Why is D unpopular?
Dukc
ajieskola at gmail.com
Sat May 7 19:30:08 UTC 2022
On Friday, 6 May 2022 at 15:27:58 UTC, Ola Fosheim Grøstad wrote:
>> That doesn't mean if you have a webservice to write, that Go
>> is the "best tool for the job". D could be very well be the
>> "best tool for the job".
>
> D does not have cloud service support as I am aware of. Eco
> system matters.
It is definitely true that comparing our ecosystem side-by-side
with Go or Rust, we lose. Even in general, let alone if
considering only the area where Go is presumably the strongest
at, web servers.
But I argue that this does not always matter much. When you need
a library to do something, it does not matter whether you have 5
or 50 good options. As Guillaume's DIID series shows, D's
ecosystem is easily big enough for most purposes. Of course, most
purposes != all purposes, but still. If you're compare the
languages in something where both D and Go/Rust provide good
libraries for, it's the language itself and it's standard library
that make most of the difference. Not the ecosystem.

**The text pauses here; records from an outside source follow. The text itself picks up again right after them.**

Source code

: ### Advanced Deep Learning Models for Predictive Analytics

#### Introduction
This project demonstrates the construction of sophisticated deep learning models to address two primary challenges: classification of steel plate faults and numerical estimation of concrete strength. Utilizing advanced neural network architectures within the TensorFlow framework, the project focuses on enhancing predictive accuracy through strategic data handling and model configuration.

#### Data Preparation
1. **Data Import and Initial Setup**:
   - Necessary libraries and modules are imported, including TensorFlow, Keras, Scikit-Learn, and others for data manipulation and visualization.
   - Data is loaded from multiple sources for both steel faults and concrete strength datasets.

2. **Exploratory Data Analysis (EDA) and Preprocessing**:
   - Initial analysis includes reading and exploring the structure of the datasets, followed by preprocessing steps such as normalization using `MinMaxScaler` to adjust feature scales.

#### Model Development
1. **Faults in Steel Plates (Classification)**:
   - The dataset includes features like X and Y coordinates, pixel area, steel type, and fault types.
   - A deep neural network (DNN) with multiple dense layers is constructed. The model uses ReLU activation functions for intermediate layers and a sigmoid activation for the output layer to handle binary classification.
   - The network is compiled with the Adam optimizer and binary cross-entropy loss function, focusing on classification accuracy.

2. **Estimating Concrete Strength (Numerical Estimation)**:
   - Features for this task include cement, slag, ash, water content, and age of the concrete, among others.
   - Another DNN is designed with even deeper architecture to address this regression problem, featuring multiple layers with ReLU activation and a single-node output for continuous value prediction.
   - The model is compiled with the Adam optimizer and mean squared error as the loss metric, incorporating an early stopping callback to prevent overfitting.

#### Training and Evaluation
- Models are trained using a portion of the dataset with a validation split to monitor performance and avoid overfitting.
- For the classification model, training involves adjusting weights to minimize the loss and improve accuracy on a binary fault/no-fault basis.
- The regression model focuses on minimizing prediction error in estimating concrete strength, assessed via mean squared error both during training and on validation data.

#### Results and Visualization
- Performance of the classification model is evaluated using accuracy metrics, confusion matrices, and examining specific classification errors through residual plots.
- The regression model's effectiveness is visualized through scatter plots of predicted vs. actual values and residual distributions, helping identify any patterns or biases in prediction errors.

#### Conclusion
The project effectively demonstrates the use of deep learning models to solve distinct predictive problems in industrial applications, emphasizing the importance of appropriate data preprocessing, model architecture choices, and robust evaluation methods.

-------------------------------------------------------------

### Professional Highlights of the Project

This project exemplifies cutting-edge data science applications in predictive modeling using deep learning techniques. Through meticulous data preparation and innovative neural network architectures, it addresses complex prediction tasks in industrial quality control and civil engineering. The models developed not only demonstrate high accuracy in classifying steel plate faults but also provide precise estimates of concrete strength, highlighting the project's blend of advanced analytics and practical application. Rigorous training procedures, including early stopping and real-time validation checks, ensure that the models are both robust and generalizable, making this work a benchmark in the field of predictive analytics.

> Running an on-demand Go service will be much cheaper and
> responsive (I am talking CPU time).
How you use the networking library or framework is still going to
matter more than what it is. Probably a Go web server is faster
than a Vibe.D server if both have seen similar optimisation
effort. Still, you can always drop to lower level networking APIs
if you need more performance than the canonical use of Vibe.D
provides. If there is any big language-level advantage in one
over the other, it probably weighs more than that performance
difference.
OTOH if a feature-rich networking framework is needed instead of
just the basic functionality, I can then see the richer ecosystem
of Go trumping other considerations.